Убеждение в том, что элита как функционально важная группа должна совпасть с элитой как нравственно и профессионально более совершенной группой, присуще не только российским гражданам. На Западе можно найти немало примеров отставок должностных лиц высокого ранга из-за их несоответствия занимаемой должности, некомпетентности или нарушения закона. Происходят и отставки по моральным соображениям. И все же Россия занимает особое место в ряду стран, чувствительных по отношению целостного — одновременно функционального и морального понимания элит.
Чиновник в России обязан следовать правилам, но в его деятельности есть место своеволию. От честности и моральности чиновника в России зависит больше, чем от честности и моральности бюрократа на Западе. В отличие от последнего, который рационально, согласно правилам решает вопрос, наш чиновник не избегает неформальной оценки, а часто и личной заинтересованности. Элиты капиталистических обществ воспитываются не только моральными требованиями, но и требованиями к структурам их деятельности, которые не дадут им проявить себя аморально, коррупционно или некомпетентно. Это относится не только к политическим, но и к бизнес-элитам, в некоторой мере и к творческим элитам. Начальная и даже дикая фаза российского капитализма таких правил не предоставила, не перевела общество на рельсы правопорядка, а моральные увещевания на эгоистическую элиту не действуют. Для изменения нашей элиты нужны законы и правила деятельности во всех ее сферах. Достаточно посмотреть, как коррупция была побеждена в Швеции, в Сингапуре, чтобы надеяться на модернизацию наших элит.
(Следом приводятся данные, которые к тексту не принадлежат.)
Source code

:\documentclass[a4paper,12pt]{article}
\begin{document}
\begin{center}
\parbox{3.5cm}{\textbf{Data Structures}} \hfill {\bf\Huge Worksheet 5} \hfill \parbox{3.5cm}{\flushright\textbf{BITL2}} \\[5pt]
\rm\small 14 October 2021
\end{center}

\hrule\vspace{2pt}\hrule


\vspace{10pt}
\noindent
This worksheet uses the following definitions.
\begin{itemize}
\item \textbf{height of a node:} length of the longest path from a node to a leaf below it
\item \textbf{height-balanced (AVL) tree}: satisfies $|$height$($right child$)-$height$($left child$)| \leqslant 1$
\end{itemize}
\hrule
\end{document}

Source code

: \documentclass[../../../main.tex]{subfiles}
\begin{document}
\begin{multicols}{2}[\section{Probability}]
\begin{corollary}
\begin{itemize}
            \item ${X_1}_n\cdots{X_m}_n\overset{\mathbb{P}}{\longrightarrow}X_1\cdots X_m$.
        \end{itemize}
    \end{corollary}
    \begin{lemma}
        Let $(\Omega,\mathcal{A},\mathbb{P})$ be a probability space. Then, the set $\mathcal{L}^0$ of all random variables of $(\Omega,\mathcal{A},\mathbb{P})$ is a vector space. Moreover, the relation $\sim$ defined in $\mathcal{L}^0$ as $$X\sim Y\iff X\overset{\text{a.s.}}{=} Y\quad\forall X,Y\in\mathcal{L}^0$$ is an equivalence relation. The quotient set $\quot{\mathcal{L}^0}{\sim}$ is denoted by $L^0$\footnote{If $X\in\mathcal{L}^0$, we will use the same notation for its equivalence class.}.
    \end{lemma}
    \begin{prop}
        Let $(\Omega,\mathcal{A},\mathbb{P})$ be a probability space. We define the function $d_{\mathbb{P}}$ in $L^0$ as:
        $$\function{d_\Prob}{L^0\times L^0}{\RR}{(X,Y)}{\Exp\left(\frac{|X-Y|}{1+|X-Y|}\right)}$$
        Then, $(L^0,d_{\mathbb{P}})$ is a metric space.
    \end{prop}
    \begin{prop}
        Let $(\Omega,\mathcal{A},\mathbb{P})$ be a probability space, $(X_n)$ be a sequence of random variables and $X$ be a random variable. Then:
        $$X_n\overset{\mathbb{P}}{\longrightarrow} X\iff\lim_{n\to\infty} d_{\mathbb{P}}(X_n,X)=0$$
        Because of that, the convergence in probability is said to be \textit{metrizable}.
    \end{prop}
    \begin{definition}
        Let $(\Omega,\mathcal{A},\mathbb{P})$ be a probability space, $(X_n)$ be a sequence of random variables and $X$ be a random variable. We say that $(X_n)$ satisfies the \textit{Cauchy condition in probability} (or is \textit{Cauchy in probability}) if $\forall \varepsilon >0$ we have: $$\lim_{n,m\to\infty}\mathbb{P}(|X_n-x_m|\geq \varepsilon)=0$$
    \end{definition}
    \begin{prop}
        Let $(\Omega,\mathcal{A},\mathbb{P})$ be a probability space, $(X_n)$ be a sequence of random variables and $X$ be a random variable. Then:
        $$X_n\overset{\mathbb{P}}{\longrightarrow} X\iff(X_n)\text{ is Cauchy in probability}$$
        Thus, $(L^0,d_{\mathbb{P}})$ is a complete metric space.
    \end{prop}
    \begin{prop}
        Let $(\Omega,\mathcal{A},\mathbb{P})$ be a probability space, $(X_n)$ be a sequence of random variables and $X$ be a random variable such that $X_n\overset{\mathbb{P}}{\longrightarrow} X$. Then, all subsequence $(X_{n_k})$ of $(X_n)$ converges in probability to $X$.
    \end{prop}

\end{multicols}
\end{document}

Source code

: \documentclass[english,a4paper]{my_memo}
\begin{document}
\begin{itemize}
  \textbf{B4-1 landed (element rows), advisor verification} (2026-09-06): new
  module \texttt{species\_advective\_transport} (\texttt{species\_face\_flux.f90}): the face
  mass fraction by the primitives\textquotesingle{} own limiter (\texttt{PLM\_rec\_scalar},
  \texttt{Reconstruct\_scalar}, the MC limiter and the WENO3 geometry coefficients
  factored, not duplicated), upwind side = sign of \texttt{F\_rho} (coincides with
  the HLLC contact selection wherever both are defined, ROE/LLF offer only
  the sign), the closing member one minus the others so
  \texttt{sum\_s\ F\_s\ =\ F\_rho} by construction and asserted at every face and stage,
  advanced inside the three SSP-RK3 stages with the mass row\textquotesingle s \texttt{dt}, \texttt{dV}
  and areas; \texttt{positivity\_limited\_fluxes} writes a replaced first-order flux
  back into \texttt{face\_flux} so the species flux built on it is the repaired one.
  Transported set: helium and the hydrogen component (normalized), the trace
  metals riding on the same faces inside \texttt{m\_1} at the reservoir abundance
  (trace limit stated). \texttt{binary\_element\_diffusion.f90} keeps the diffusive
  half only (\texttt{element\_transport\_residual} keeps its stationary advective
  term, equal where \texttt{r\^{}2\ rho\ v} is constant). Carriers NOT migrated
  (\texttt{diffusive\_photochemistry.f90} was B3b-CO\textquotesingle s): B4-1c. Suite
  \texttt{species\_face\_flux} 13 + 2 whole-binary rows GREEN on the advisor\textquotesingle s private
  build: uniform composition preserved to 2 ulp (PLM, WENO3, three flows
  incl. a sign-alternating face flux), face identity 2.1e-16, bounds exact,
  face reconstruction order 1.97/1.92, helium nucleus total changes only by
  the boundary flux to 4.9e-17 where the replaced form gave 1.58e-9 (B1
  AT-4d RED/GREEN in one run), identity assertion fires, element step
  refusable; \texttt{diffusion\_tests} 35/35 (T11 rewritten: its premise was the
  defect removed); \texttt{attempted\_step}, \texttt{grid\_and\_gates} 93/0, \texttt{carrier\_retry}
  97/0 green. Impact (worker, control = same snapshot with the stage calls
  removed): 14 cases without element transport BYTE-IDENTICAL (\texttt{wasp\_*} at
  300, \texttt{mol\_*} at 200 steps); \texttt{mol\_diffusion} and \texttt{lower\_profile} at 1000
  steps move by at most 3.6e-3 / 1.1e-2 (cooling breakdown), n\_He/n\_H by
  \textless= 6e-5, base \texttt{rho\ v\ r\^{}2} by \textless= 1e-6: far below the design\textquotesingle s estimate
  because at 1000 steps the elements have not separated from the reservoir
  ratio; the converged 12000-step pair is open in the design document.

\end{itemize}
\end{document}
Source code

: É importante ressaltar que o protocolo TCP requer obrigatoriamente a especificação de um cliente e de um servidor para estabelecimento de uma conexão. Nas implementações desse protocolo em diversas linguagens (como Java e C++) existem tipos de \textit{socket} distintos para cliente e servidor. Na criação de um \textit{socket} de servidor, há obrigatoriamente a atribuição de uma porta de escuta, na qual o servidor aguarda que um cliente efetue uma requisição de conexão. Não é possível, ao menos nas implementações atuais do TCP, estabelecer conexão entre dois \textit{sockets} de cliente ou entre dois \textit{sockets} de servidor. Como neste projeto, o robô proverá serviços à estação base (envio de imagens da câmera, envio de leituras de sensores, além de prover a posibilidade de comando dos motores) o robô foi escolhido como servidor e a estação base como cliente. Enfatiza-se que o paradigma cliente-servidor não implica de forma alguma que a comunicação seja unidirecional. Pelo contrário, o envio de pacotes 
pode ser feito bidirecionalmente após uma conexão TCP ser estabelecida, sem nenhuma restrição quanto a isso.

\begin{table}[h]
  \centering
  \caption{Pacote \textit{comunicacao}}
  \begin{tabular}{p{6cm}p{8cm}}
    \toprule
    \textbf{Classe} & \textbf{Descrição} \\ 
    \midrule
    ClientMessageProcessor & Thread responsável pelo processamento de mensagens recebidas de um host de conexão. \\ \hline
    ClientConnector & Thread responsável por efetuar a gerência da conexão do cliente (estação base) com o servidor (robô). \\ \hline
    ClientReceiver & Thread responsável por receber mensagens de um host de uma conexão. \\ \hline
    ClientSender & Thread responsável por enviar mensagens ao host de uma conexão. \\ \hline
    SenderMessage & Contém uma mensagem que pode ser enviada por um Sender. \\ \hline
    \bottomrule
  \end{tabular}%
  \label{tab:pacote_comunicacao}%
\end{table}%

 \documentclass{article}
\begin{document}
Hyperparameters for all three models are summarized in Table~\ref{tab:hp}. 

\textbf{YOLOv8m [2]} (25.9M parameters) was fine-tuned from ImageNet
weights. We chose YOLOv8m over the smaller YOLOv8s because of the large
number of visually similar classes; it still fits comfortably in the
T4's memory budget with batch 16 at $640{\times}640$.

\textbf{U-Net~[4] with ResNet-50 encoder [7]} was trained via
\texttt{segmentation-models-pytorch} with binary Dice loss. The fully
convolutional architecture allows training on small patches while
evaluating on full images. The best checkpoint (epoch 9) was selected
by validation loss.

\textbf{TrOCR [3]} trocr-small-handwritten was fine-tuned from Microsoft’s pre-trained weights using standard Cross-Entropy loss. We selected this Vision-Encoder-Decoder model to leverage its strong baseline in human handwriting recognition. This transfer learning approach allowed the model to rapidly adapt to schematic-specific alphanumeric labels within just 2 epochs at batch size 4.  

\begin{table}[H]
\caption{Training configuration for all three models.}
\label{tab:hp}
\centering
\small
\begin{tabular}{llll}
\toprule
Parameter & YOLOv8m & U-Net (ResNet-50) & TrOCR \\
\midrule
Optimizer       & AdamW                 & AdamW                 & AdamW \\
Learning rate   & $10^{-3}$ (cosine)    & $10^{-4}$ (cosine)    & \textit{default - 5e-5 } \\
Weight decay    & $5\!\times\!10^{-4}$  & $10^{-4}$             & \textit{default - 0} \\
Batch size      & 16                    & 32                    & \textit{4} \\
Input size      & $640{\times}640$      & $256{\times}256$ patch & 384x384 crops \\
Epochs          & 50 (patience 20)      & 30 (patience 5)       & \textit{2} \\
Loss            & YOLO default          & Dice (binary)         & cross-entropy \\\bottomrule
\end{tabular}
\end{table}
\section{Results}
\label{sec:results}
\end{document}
Преобладающая часть бизнес-элит в России стала формироваться в 1990-е годы, в ус-
ловиях неправовой, а нередко и полукрими-нальной системы обогащения. Творческая элита в лице актеров, эстрадных певцов получила большие возможности заинтересовать власть и бизнес в корпоративных целях, чтобы заработать и получить посредством протекции влиятельных лиц доступ к телевидению, концертной деятельности.
Стремление объединить функциональные и нравственные свойства элит требует разрешить реальное противоречие между идеалом и реальностью, между желаемым и действительностью, между ожиданиями масс и реалиями жизни. Населению приходится считаться с тем, что его жизнь во многом определяется теми, кто обладает влиянием: политическим классом и его лидерами, бизнес-элитой, интеллигенцией, особенно творческой, властителями умов и душ, деятелями массовой культуры. Но общество не оставляет ожидания увидеть в элите лучших людей.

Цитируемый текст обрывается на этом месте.